[Extracted records]
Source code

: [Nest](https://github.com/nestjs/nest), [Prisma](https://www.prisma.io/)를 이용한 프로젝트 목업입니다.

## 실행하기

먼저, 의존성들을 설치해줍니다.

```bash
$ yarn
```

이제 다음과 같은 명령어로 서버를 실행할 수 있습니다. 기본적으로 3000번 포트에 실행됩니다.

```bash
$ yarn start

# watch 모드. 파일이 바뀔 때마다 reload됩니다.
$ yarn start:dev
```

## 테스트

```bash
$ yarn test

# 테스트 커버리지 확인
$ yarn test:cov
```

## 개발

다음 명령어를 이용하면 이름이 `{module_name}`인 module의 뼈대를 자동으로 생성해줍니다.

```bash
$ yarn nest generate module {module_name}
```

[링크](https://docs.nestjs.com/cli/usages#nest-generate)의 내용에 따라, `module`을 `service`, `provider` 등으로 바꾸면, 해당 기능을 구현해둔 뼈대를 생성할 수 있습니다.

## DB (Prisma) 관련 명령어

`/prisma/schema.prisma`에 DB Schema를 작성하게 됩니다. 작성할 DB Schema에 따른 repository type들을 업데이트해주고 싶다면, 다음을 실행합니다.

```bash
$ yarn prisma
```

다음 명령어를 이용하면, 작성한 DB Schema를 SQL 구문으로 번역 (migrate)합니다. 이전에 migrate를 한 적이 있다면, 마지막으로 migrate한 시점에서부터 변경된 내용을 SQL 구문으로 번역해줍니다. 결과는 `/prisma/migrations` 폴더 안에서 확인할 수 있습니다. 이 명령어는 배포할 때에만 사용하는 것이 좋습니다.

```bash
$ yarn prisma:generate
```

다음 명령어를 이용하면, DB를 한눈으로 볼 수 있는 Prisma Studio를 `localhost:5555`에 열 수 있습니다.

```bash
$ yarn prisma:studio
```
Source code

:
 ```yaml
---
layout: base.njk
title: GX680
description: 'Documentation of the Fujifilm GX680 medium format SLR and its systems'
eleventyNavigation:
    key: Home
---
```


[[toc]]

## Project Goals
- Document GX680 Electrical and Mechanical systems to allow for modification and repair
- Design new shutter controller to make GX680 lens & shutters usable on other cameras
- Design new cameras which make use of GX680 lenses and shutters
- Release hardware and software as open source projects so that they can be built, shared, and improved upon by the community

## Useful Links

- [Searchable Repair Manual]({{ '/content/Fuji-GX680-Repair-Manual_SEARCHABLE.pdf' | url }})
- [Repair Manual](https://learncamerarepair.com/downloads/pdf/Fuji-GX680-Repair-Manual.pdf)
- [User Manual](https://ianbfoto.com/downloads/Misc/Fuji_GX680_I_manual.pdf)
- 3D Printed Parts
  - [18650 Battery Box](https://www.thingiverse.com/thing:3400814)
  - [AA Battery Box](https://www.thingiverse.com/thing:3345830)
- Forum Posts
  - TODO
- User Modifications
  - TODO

Task objective - Reproduce the records above exactly, character for character.

Task solution -
Source code

: [Nest](https://github.com/nestjs/nest), [Prisma](https://www.prisma.io/)를 이용한 프로젝트 목업입니다.

## 실행하기

먼저, 의존성들을 설치해줍니다.

```bash
$ yarn
```

이제 다음과 같은 명령어로 서버를 실행할 수 있습니다. 기본적으로 3000번 포트에 실행됩니다.

```bash
$ yarn start

# watch 모드. 파일이 바뀔 때마다 reload됩니다.
$ yarn start:dev
```

## 테스트

```bash
$ yarn test

# 테스트 커버리지 확인
$ yarn test:cov
```

## 개발

다음 명령어를 이용하면 이름이 `{module_name}`인 module의 뼈대를 자동으로 생성해줍니다.

```bash
$ yarn nest generate module {module_name}
```

[링크](https://docs.nestjs.com/cli/usages#nest-generate)의 내용에 따라, `module`을 `service`, `provider` 등으로 바꾸면, 해당 기능을 구현해둔 뼈대를 생성할 수 있습니다.

## DB (Prisma) 관련 명령어

`/prisma/schema.prisma`에 DB Schema를 작성하게 됩니다. 작성할 DB Schema에 따른 repository type들을 업데이트해주고 싶다면, 다음을 실행합니다.

```bash
$ yarn prisma
```

다음 명령어를 이용하면, 작성한 DB Schema를 SQL 구문으로 번역 (migrate)합니다. 이전에 migrate를 한 적이 있다면, 마지막으로 migrate한 시점에서부터 변경된 내용을 SQL 구문으로 번역해줍니다. 결과는 `/prisma/migrations` 폴더 안에서 확인할 수 있습니다. 이 명령어는 배포할 때에만 사용하는 것이 좋습니다.

```bash
$ yarn prisma:generate
```

다음 명령어를 이용하면, DB를 한눈으로 볼 수 있는 Prisma Studio를 `localhost:5555`에 열 수 있습니다.

```bash
$ yarn prisma:studio
```
Source code

:
 ```yaml
---
layout: base.njk
title: GX680
description: 'Documentation of the Fujifilm GX680 medium format SLR and its systems'
eleventyNavigation:
    key: Home
---
```


[[toc]]

## Project Goals
- Document GX680 Electrical and Mechanical systems to allow for modification and repair
- Design new shutter controller to make GX680 lens & shutters usable on other cameras
- Design new cameras which make use of GX680 lenses and shutters
- Release hardware and software as open source projects so that they can be built, shared, and improved upon by the community

## Useful Links

- [Searchable Repair Manual]({{ '/content/Fuji-GX680-Repair-Manual_SEARCHABLE.pdf' | url }})
- [Repair Manual](https://learncamerarepair.com/downloads/pdf/Fuji-GX680-Repair-Manual.pdf)
- [User Manual](https://ianbfoto.com/downloads/Misc/Fuji_GX680_I_manual.pdf)
- 3D Printed Parts
  - [18650 Battery Box](https://www.thingiverse.com/thing:3400814)
  - [AA Battery Box](https://www.thingiverse.com/thing:3345830)
- Forum Posts
  - TODO
- User Modifications
  - TODO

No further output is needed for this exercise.